Coarse Raman and optical diffraction tomographic imaging enable label-free phenotyping of isogenic breast cancer cells of varying metastatic potential.

Biosens Bioelectron 2021 Mar 27;175:112863. Epub 2020 Nov 27.

Department of Mechanical Engineering, Johns Hopkins University, Baltimore, MD, 21218, USA; The Russell H. Morgan Department of Radiology and Radiological Science, The Johns Hopkins University School of Medicine, Baltimore, MD, 21205, USA; Department of Oncology, Johns Hopkins University, Baltimore, MD, 21287, USA. Electronic address:

Identification of the metastatic potential represents one of the most important tasks for molecular imaging of cancer. While molecular imaging of metastases has witnessed substantial progress as an area of clinical inquiry, determining precisely what differentiates the metastatic phenotype has proven to be more elusive.

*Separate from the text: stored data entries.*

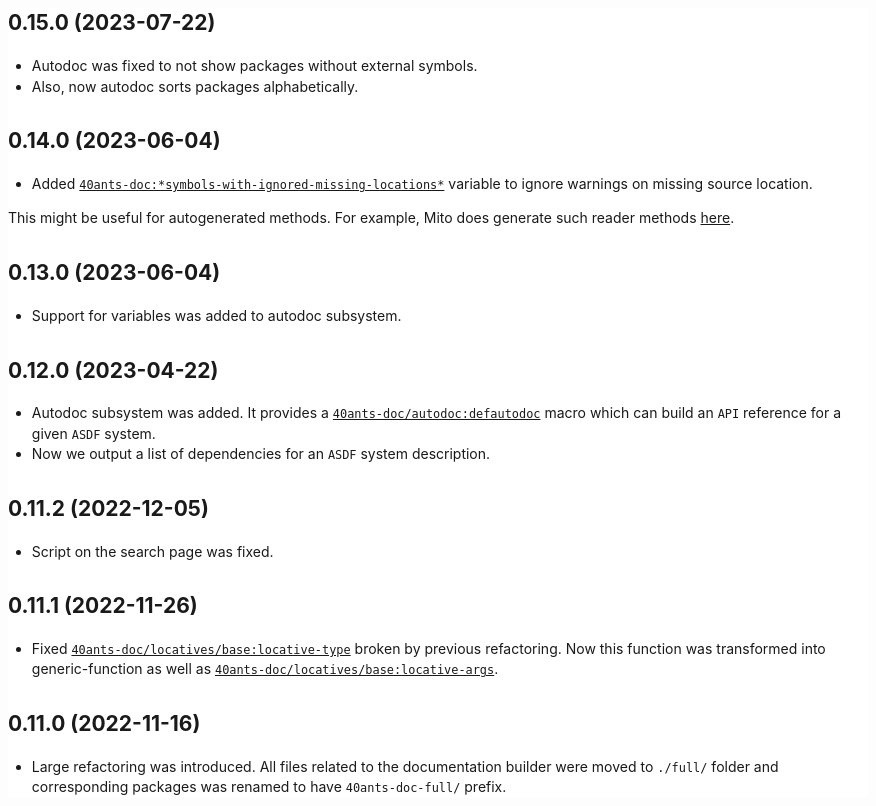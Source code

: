 <a id="x-2840ANTS-DOC-2FCHANGELOG-3A-3A-7C0-2E15-2E0-7C-2040ANTS-DOC-2FLOCATIVES-3ASECTION-29"></a>

## 0.15.0 (2023-07-22)

* Autodoc was fixed to not show packages without external symbols.
* Also, now autodoc sorts packages alphabetically.

<a id="x-2840ANTS-DOC-2FCHANGELOG-3A-3A-7C0-2E14-2E0-7C-2040ANTS-DOC-2FLOCATIVES-3ASECTION-29"></a>

## 0.14.0 (2023-06-04)

* Added [`40ants-doc:*symbols-with-ignored-missing-locations*`][24f5] variable to ignore warnings on missing source location.

This might be useful for autogenerated methods. For example, Mito does generate such reader methods
[here][c8a6].

<a id="x-2840ANTS-DOC-2FCHANGELOG-3A-3A-7C0-2E13-2E0-7C-2040ANTS-DOC-2FLOCATIVES-3ASECTION-29"></a>

## 0.13.0 (2023-06-04)

* Support for variables was added to autodoc subsystem.

<a id="x-2840ANTS-DOC-2FCHANGELOG-3A-3A-7C0-2E12-2E0-7C-2040ANTS-DOC-2FLOCATIVES-3ASECTION-29"></a>

## 0.12.0 (2023-04-22)

* Autodoc subsystem was added. It provides a [`40ants-doc/autodoc:defautodoc`][813d] macro which can build an `API` reference for a given `ASDF` system.
* Now we output a list of dependencies for an `ASDF` system description.

<a id="x-2840ANTS-DOC-2FCHANGELOG-3A-3A-7C0-2E11-2E2-7C-2040ANTS-DOC-2FLOCATIVES-3ASECTION-29"></a>

## 0.11.2 (2022-12-05)

* Script on the search page was fixed.

<a id="x-2840ANTS-DOC-2FCHANGELOG-3A-3A-7C0-2E11-2E1-7C-2040ANTS-DOC-2FLOCATIVES-3ASECTION-29"></a>

## 0.11.1 (2022-11-26)

* Fixed [`40ants-doc/locatives/base:locative-type`][0796] broken by previous refactoring. Now this function
was transformed into generic-function as well as [`40ants-doc/locatives/base:locative-args`][b3bb].

<a id="x-2840ANTS-DOC-2FCHANGELOG-3A-3A-7C0-2E11-2E0-7C-2040ANTS-DOC-2FLOCATIVES-3ASECTION-29"></a>

## 0.11.0 (2022-11-16)

* Large refactoring was introduced. All files related to the documentation builder were moved to `./full/` folder and corresponding packages was renamed to have `40ants-doc-full/` prefix.

<a id="x-2840ANTS-DOC-2FCHANGELOG-3A-3A-7C0-2E10-2E0-7C-2040ANTS-DOC-2FLOCATIVES-3ASECTION-29"></a>


[a2c7]: https://40ants.com/doc/#x-28-23A-28-2810-29-20BASE-CHAR-20-2E-20-2240ants-doc-22-29-20ASDF-2FSYSTEM-3ASYSTEM-29
[d889]: https://40ants.com/doc/#x-28-23A-28-2820-29-20BASE-CHAR-20-2E-20-2240ANTS-DOC-2FLOCATIVES-22-29-20PACKAGE-29
[813d]: https://40ants.com/doc/#x-2840ANTS-DOC-2FAUTODOC-3ADEFAUTODOC-20-2840ANTS-DOC-2FLOCATIVES-3AMACRO-29-29
[8c40]: https://40ants.com/doc/#x-2840ANTS-DOC-2FCHANGELOG-3ADEFCHANGELOG-20-2840ANTS-DOC-2FLOCATIVES-3AMACRO-29-29
[dc59]: https://40ants.com/doc/#x-2840ANTS-DOC-2FIGNORED-WORDS-3AIGNORE-WORDS-IN-PACKAGE-20-2840ANTS-DOC-2FLOCATIVES-3AMACRO-29-29
[530f]: https://40ants.com/doc/#x-2840ANTS-DOC-2FLOCATIVES-2FASDF-SYSTEM-3AASDF-SYSTEM-DOCUMENTATION-TITLE-20GENERIC-FUNCTION-29
[b3bb]: https://40ants.com/doc/#x-2840ANTS-DOC-2FLOCATIVES-2FBASE-3ALOCATIVE-ARGS-20GENERIC-FUNCTION-29
[0796]: https://40ants.com/doc/#x-2840ANTS-DOC-2FLOCATIVES-2FBASE-3ALOCATIVE-TYPE-20GENERIC-FUNCTION-29
[359f]: https://40ants.com/doc/#x-2840ANTS-DOC-2FLOCATIVES-3AINCLUDE-20-2840ANTS-DOC-2FLOCATIVES-3ALOCATIVE-29-29
[8fc2]: https://40ants.com/doc/#x-2840ANTS-DOC-2FOBJECT-PACKAGE-3AOBJECT-PACKAGE-20GENERIC-FUNCTION-29
[24f5]: https://40ants.com/doc/#x-2840ANTS-DOC-3A-2ASYMBOLS-WITH-IGNORED-MISSING-LOCATIONS-2A-20-28VARIABLE-29-29
[4e8b]: https://40ants.com/doc/#x-2840ANTS-DOC-3ADEFSECTION-20-2840ANTS-DOC-2FLOCATIVES-3AMACRO-29-29
[ad02]: https://40ants.com/doc/#x-2840ANTS-DOC-3ADEFSECTION-COPY-20-2840ANTS-DOC-2FLOCATIVES-3AMACRO-29-29
[c292]: https://40ants.com/doc/#x-2840ANTS-DOC-FULL-2FBUILDER-3AGET-CURRENT-ASDF-SYSTEM-20FUNCTION-29
[6a41]: https://40ants.com/doc/#x-2840ANTS-DOC-FULL-2FBUILDER-3ARENDER-TO-FILES-20FUNCTION-29
[8c6d]: https://40ants.com/doc/#x-2840ANTS-DOC-FULL-2FBUILDER-3AUPDATE-ASDF-SYSTEM-DOCS-20FUNCTION-29
[da99]: https://40ants.com/doc/#x-2840ANTS-DOC-FULL-2FCOMMONDOC-2FIMAGE-3ALOCAL-IMAGE-20FUNCTION-29
[20dd]: https://40ants.com/doc/#x-2840ANTS-DOC-FULL-2FCOMMONDOC-2FMAPPER-3AMAP-NODES-20GENERIC-FUNCTION-29
[3855]: https://40ants.com/doc/#x-2840ANTS-DOC-FULL-2FCOMMONDOC-2FMAPPER-3ANODE-SUPPORTS-CHILDREN-20GENERIC-FUNCTION-29
[f057]: https://40ants.com/doc/#x-2840ANTS-DOC-FULL-2FPLUGINS-2FHIGHLIGHTJS-3AHIGHLIGHTJS-20FUNCTION-29
[841a]: https://40ants.com/doc/#x-2840ANTS-DOC-FULL-2FTHEMES-2FAPI-3AHIGHLIGHT-LANGUAGES-20GENERIC-FUNCTION-29
[0ee6]: https://40ants.com/doc/#x-2840ANTS-DOC-FULL-2FTHEMES-2FAPI-3AHIGHLIGHT-THEME-20GENERIC-FUNCTION-29
[6e29]: https://40ants.com/doc/#x-2840ANTS-DOC-FULL-2FTHEMES-2FDOCS-3A-3A-40DEFINING-A-THEME-2040ANTS-DOC-2FLOCATIVES-3ASECTION-29
[2fa5]: https://github.com/40ants/40ants-doc-theme-40ants/commit/917a4c1e72b0379f509bdee4864531e641c9ec4e#diff-47d16baea2d4ef710747f19c24df8cf7ef4f6bbbfd1dbb0ade55f47457b1e8feR155-R161
[c8a6]: https://github.com/fukamachi/mito/blob/6835d2c8120454e93c69d4f22cccb10d9ee24526/src/core/dao/mixin.lisp#L71
[7927]: https://github.com/melisgl/mgl-pax
[140c]: https://www.sphinx-doc.org/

In this study, we utilize both the morphological and molecular information provided by 3D optical diffraction tomography and Raman spectroscopy, respectively, to propose a label-free route for optical phenotyping of cancer cells at single-cell resolution. By using an isogenic panel of cell lines derived from MDA-MB-231 breast cancer cells that vary in their metastatic potential, we show that 3D refractive index tomograms can capture subtle morphological differences among the parental, circulating tumor cells, and lung metastatic cells. By leveraging its molecular specificity, we demonstrate that coarse Raman microscopy is capable of rapidly mapping a sufficient number of cells for training a random forest classifier that can accurately predict the metastatic potential of cells at a single-cell level. We also perform multivariate curve resolution alternating least squares decomposition of the spectral dataset to demarcate spectra from cytoplasm and nucleus, and test the feasibility of identifying metastatic phenotypes using the spectra only from the cytoplasmic and nuclear regions. Overall, our study provides a rationale for employing coarse Raman mapping to substantially reduce measurement time thereby enabling the acquisition of reasonably large training datasets that hold the key for label-free single-cell analysis and, consequently, for differentiation of indolent from aggressive phenotypes.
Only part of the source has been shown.